* [Problem description]: Below are records; how many of their lines hold the string "사례기반추론"? Reply with nothing but the number.

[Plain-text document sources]
★ ★ ★

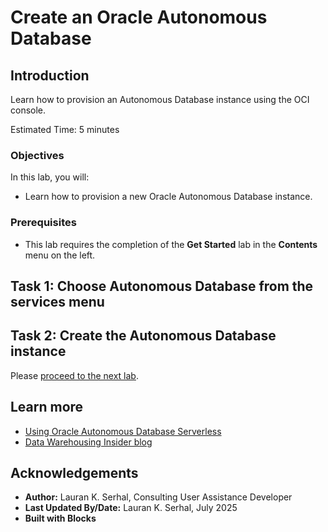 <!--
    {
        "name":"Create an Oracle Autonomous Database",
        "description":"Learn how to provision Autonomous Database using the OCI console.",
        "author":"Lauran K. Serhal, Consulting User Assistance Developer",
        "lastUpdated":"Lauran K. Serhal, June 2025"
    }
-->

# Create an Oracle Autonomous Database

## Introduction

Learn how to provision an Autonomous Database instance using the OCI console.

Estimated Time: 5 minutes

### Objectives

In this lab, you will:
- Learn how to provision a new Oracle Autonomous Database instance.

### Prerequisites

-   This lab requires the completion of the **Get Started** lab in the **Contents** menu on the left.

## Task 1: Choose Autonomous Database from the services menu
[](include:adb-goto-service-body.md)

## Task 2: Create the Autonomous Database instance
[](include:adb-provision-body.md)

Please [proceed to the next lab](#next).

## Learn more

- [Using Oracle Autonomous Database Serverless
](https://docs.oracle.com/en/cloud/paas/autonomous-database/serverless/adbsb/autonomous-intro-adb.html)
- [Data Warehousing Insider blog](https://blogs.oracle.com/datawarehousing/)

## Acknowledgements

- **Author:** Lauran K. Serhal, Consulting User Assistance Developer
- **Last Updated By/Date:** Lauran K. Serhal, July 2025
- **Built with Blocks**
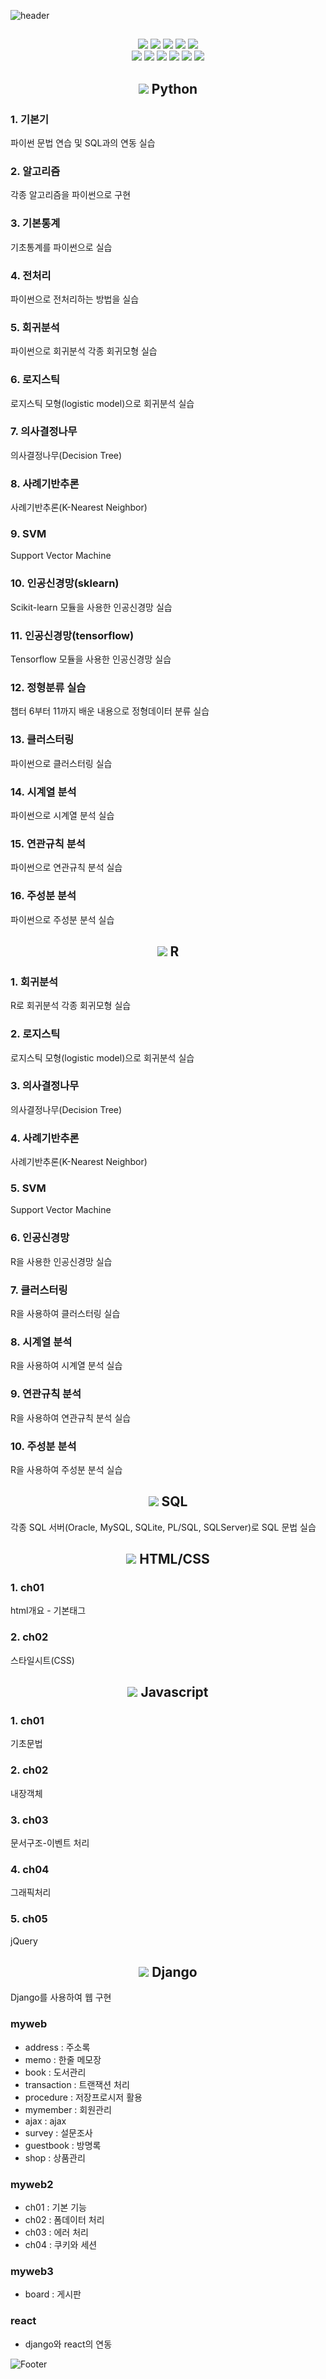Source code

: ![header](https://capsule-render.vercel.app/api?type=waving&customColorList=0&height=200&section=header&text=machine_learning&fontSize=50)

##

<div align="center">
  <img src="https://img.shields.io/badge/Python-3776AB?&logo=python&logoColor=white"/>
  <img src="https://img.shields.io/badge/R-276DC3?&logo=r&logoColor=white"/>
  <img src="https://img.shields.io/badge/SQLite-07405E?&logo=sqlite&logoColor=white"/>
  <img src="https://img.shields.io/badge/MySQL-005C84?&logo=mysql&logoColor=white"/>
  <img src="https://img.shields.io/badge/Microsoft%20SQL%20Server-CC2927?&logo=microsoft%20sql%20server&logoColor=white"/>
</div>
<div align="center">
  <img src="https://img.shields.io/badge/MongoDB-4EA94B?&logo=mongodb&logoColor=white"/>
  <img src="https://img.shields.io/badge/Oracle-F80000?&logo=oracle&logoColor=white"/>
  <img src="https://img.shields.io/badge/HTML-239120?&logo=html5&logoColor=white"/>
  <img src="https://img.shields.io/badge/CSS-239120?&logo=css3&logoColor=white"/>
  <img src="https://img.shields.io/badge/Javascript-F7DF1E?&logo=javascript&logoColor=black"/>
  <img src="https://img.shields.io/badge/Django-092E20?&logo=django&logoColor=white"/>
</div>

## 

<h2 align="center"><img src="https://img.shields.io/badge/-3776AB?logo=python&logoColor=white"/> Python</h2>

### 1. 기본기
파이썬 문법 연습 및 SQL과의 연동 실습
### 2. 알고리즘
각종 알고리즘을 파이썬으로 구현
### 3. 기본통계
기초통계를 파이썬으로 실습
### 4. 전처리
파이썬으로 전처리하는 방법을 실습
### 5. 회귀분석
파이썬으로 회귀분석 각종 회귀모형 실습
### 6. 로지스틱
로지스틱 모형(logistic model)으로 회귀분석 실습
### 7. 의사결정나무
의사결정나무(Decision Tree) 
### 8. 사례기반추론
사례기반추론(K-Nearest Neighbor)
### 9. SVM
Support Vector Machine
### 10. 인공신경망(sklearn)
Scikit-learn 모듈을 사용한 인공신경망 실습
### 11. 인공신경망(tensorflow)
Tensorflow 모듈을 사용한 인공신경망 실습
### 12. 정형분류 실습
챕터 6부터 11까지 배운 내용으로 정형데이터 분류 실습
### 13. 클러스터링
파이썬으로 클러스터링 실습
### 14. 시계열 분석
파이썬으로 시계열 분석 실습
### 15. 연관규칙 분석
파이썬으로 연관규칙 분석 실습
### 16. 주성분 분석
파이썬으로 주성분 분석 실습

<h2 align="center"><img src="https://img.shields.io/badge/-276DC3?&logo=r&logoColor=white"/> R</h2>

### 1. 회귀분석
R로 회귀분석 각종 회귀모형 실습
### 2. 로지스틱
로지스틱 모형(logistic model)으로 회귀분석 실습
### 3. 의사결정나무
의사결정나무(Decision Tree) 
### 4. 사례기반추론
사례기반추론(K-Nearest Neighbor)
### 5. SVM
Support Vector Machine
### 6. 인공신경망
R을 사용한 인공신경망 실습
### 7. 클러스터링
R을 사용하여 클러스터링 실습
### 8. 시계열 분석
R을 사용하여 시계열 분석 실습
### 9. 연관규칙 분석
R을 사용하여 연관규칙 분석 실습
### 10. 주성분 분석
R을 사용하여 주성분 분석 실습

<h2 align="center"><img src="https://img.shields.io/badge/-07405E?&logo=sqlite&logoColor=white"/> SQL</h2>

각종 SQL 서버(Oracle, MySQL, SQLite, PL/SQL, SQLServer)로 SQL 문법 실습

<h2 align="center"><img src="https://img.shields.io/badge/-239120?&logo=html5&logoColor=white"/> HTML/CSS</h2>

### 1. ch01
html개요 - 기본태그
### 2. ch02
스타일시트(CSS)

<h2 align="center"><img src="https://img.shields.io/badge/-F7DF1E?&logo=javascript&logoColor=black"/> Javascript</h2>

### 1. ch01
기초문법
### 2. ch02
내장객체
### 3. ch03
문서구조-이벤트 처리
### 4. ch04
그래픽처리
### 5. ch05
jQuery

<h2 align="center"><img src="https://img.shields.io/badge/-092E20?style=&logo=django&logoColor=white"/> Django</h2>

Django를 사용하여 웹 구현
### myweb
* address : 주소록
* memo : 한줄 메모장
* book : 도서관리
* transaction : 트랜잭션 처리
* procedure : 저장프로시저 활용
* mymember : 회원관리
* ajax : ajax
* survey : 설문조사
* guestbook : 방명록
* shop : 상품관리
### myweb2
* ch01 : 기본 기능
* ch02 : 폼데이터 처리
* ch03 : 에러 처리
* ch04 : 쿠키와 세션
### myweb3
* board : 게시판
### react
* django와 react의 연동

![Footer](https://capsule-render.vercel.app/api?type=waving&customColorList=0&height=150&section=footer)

★ ★ ★

* [Result for this task]: 4